Output all of the data exactly as it appears, but leave out any pictures it contains.

-------- Information shown

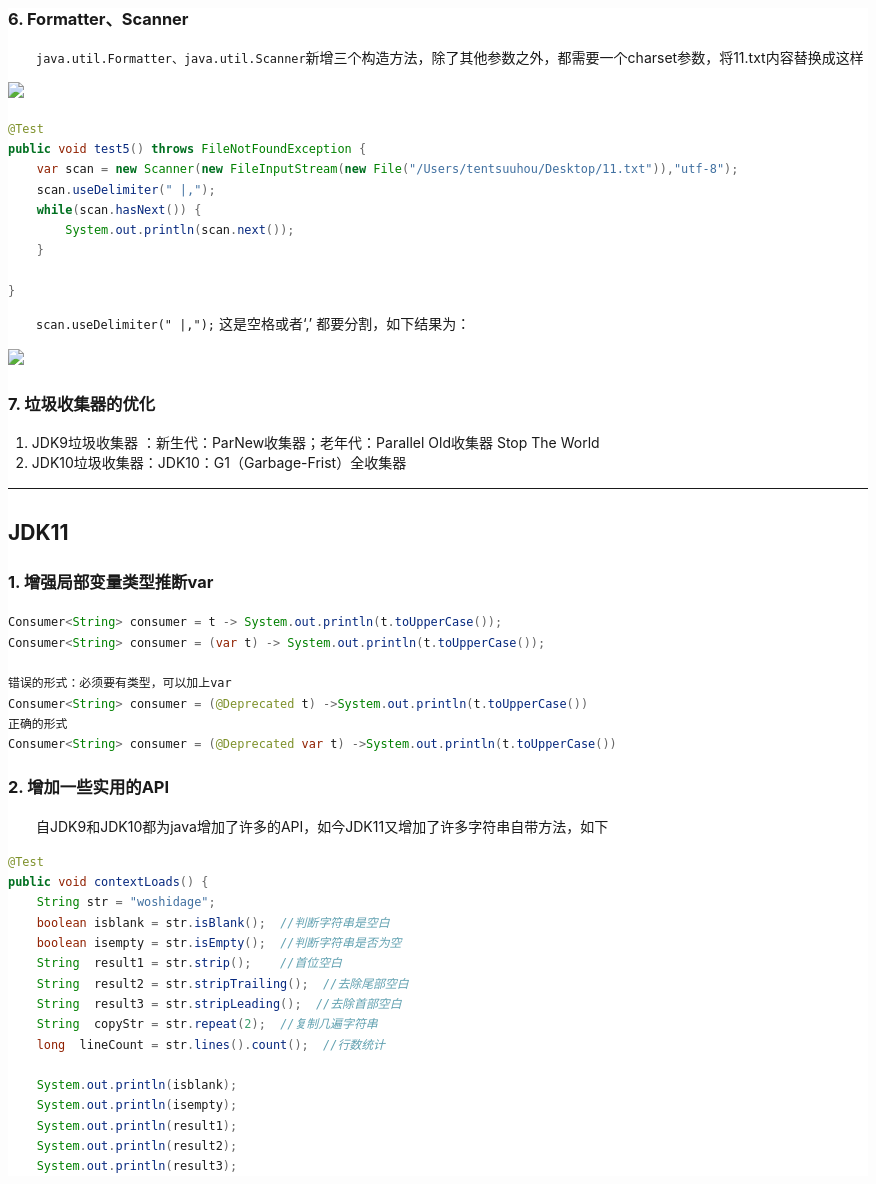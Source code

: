 ### 6. Formatter、Scanner

&emsp;&emsp;`java.util.Formatter、java.util.Scanner`新增三个构造方法，除了其他参数之外，都需要一个charset参数，将11.txt内容替换成这样  

![](http://m.qpic.cn/psc?/V50t7e4N095HH74Gh0Mx0bAyha1mXTkf/45NBuzDIW489QBoVep5mcb8utb1tVMXOjzd7Xh6k3Kh1i9FroW2.rW*15R48eW3UIWwtePmTLGP9vBsSALQpNnSq9JixuS33TydjaUMkf9k!/b&bo=UgQ6AVIEOgEDGTw!&rf=viewer_4&t=5)

```java
@Test
public void test5() throws FileNotFoundException {
    var scan = new Scanner(new FileInputStream(new File("/Users/tentsuuhou/Desktop/11.txt")),"utf-8");
    scan.useDelimiter(" |,");
    while(scan.hasNext()) {
        System.out.println(scan.next());
    }

}
```

&emsp;&emsp;`scan.useDelimiter(" |,");` 这是空格或者‘,’ 都要分割，如下结果为：  

![](http://m.qpic.cn/psc?/V50t7e4N095HH74Gh0Mx0bAyha1mXTkf/45NBuzDIW489QBoVep5mcb8utb1tVMXOjzd7Xh6k3KhdumActLOLm8kmwS2lL01CKPD56KI2I*k8k4hAu3Mto2QBYtj6x.zMbl3ocgl51tk!/b&bo=8wGfAPMBnwADGTw!&rf=viewer_4&t=5)


### 7. 垃圾收集器的优化

1. JDK9垃圾收集器 ：新生代：ParNew收集器；老年代：Parallel Old收集器   Stop The World
2. JDK10垃圾收集器：JDK10：G1（Garbage-Frist）全收集器

---

## JDK11

### 1. 增强局部变量类型推断var

```java
Consumer<String> consumer = t -> System.out.println(t.toUpperCase());
Consumer<String> consumer = (var t) -> System.out.println(t.toUpperCase());

错误的形式：必须要有类型，可以加上var
Consumer<String> consumer = (@Deprecated t) ->System.out.println(t.toUpperCase())
正确的形式
Consumer<String> consumer = (@Deprecated var t) ->System.out.println(t.toUpperCase())
```

### 2. 增加一些实用的API

&emsp;&emsp;自JDK9和JDK10都为java增加了许多的API，如今JDK11又增加了许多字符串自带方法，如下  

```java
@Test
public void contextLoads() {
    String str = "woshidage";
    boolean isblank = str.isBlank();  //判断字符串是空白
    boolean isempty = str.isEmpty();  //判断字符串是否为空
    String  result1 = str.strip();    //首位空白
    String  result2 = str.stripTrailing();  //去除尾部空白
    String  result3 = str.stripLeading();  //去除首部空白
    String  copyStr = str.repeat(2);  //复制几遍字符串
    long  lineCount = str.lines().count();  //行数统计

    System.out.println(isblank);
    System.out.println(isempty);
    System.out.println(result1);
    System.out.println(result2);
    System.out.println(result3);
```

----------------

Problem solution:
Source code

: ### 6. Formatter、Scanner

&emsp;&emsp;`java.util.Formatter、java.util.Scanner`新增三个构造方法，除了其他参数之外，都需要一个charset参数，将11.txt内容替换成这样  

![](http://m.qpic.cn/psc?/V50t7e4N095HH74Gh0Mx0bAyha1mXTkf/45NBuzDIW489QBoVep5mcb8utb1tVMXOjzd7Xh6k3Kh1i9FroW2.rW*15R48eW3UIWwtePmTLGP9vBsSALQpNnSq9JixuS33TydjaUMkf9k!/b&bo=UgQ6AVIEOgEDGTw!&rf=viewer_4&t=5)

```java
@Test
public void test5() throws FileNotFoundException {
    var scan = new Scanner(new FileInputStream(new File("/Users/tentsuuhou/Desktop/11.txt")),"utf-8");
    scan.useDelimiter(" |,");
    while(scan.hasNext()) {
        System.out.println(scan.next());
    }

}
```

&emsp;&emsp;`scan.useDelimiter(" |,");` 这是空格或者‘,’ 都要分割，如下结果为：  

![](http://m.qpic.cn/psc?/V50t7e4N095HH74Gh0Mx0bAyha1mXTkf/45NBuzDIW489QBoVep5mcb8utb1tVMXOjzd7Xh6k3KhdumActLOLm8kmwS2lL01CKPD56KI2I*k8k4hAu3Mto2QBYtj6x.zMbl3ocgl51tk!/b&bo=8wGfAPMBnwADGTw!&rf=viewer_4&t=5)


### 7. 垃圾收集器的优化

1. JDK9垃圾收集器 ：新生代：ParNew收集器；老年代：Parallel Old收集器   Stop The World
2. JDK10垃圾收集器：JDK10：G1（Garbage-Frist）全收集器

---

## JDK11

### 1. 增强局部变量类型推断var

```java
Consumer<String> consumer = t -> System.out.println(t.toUpperCase());
Consumer<String> consumer = (var t) -> System.out.println(t.toUpperCase());

错误的形式：必须要有类型，可以加上var
Consumer<String> consumer = (@Deprecated t) ->System.out.println(t.toUpperCase())
正确的形式
Consumer<String> consumer = (@Deprecated var t) ->System.out.println(t.toUpperCase())
```

### 2. 增加一些实用的API

&emsp;&emsp;自JDK9和JDK10都为java增加了许多的API，如今JDK11又增加了许多字符串自带方法，如下  

```java
@Test
public void contextLoads() {
    String str = "woshidage";
    boolean isblank = str.isBlank();  //判断字符串是空白
    boolean isempty = str.isEmpty();  //判断字符串是否为空
    String  result1 = str.strip();    //首位空白
    String  result2 = str.stripTrailing();  //去除尾部空白
    String  result3 = str.stripLeading();  //去除首部空白
    String  copyStr = str.repeat(2);  //复制几遍字符串
    long  lineCount = str.lines().count();  //行数统计

    System.out.println(isblank);
    System.out.println(isempty);
    System.out.println(result1);
    System.out.println(result2);
    System.out.println(result3);
```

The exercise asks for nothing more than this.